- **Data supplied**
=-=-=

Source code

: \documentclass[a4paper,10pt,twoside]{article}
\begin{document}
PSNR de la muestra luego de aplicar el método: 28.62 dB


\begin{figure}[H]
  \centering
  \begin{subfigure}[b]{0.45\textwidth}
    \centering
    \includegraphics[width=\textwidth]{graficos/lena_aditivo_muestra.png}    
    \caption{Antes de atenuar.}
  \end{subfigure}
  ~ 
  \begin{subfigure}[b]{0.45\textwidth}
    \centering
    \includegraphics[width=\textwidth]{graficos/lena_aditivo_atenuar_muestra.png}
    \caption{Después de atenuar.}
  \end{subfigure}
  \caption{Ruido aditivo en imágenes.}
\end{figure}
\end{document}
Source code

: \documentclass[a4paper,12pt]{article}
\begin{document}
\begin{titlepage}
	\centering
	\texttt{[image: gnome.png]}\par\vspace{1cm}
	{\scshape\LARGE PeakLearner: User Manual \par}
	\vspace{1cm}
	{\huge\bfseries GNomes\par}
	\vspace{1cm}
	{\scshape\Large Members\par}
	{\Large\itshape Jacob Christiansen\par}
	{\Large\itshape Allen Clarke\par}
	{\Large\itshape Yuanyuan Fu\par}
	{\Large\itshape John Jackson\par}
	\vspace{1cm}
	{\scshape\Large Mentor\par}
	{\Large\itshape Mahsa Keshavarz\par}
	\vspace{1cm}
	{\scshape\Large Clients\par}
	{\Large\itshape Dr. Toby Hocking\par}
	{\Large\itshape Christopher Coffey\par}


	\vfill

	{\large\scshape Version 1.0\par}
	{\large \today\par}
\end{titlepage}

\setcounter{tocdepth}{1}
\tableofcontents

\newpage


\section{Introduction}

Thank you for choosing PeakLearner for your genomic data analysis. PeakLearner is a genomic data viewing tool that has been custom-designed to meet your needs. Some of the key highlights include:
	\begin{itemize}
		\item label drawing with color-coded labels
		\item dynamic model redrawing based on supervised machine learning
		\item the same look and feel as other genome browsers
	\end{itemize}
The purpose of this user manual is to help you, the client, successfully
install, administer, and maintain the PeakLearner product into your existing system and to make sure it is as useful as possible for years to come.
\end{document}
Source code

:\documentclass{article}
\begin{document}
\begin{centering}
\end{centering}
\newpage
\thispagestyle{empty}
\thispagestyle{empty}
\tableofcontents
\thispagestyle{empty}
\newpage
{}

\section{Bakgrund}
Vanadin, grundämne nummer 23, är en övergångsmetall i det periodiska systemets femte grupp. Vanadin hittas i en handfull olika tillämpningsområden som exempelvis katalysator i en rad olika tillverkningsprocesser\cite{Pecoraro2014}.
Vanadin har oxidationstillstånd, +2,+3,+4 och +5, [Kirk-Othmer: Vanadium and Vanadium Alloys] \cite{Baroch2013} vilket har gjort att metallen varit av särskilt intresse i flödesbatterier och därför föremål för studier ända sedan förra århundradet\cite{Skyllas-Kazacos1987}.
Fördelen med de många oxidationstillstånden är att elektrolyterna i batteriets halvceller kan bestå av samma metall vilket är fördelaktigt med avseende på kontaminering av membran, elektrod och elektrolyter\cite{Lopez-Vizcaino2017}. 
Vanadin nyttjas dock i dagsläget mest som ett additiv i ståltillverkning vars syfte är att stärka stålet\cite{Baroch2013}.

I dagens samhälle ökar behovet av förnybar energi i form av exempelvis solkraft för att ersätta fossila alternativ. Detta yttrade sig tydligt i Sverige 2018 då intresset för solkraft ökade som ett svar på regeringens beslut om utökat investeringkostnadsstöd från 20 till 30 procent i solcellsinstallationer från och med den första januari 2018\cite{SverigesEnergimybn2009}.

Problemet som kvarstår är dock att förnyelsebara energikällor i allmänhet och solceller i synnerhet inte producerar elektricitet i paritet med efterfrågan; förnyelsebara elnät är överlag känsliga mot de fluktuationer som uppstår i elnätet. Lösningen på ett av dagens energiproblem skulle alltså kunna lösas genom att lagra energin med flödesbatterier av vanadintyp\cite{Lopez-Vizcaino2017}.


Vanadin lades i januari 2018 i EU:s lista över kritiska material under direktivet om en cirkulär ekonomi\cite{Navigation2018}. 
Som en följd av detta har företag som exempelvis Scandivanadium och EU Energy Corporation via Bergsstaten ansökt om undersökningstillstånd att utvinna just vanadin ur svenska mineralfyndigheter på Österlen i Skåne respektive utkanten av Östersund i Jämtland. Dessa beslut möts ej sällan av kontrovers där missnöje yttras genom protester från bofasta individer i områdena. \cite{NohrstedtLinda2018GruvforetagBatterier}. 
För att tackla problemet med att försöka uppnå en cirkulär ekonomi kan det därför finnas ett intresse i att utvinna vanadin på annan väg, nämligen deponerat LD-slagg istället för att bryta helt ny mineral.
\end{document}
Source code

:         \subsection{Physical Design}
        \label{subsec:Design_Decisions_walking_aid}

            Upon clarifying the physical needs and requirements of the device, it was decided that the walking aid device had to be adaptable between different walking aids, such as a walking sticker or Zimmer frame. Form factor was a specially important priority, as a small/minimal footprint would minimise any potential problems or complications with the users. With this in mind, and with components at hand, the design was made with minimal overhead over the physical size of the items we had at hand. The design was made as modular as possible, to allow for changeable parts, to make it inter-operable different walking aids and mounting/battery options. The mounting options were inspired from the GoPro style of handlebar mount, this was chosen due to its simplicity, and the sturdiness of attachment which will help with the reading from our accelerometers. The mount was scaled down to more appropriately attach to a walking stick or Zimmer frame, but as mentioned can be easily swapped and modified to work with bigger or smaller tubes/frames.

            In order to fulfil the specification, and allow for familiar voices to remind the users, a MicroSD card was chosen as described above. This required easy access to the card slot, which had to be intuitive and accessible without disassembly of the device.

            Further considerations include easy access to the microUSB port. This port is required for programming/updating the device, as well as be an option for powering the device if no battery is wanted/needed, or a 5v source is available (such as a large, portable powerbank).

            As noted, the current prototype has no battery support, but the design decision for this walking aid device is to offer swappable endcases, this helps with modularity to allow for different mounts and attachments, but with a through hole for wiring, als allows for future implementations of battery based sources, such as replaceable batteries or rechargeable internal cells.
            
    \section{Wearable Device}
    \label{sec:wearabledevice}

=-=-=

- **Exercise**
Looking back over the data above, restate word for word the lines that begin at the line with "För att tackla" and end at the line with "Upon clarifying the", inclusive.

- **Finished task**
För att tackla problemet med att försöka uppnå en cirkulär ekonomi kan det därför finnas ett intresse i att utvinna vanadin på annan väg, nämligen deponerat LD-slagg istället för att bryta helt ny mineral.
\end{document}
Source code

:         \subsection{Physical Design}
        \label{subsec:Design_Decisions_walking_aid}

            Upon clarifying the physical needs and requirements of the device, it was decided that the walking aid device had to be adaptable between different walking aids, such as a walking sticker or Zimmer frame. Form factor was a specially important priority, as a small/minimal footprint would minimise any potential problems or complications with the users. With this in mind, and with components at hand, the design was made with minimal overhead over the physical size of the items we had at hand. The design was made as modular as possible, to allow for changeable parts, to make it inter-operable different walking aids and mounting/battery options. The mounting options were inspired from the GoPro style of handlebar mount, this was chosen due to its simplicity, and the sturdiness of attachment which will help with the reading from our accelerometers. The mount was scaled down to more appropriately attach to a walking stick or Zimmer frame, but as mentioned can be easily swapped and modified to work with bigger or smaller tubes/frames.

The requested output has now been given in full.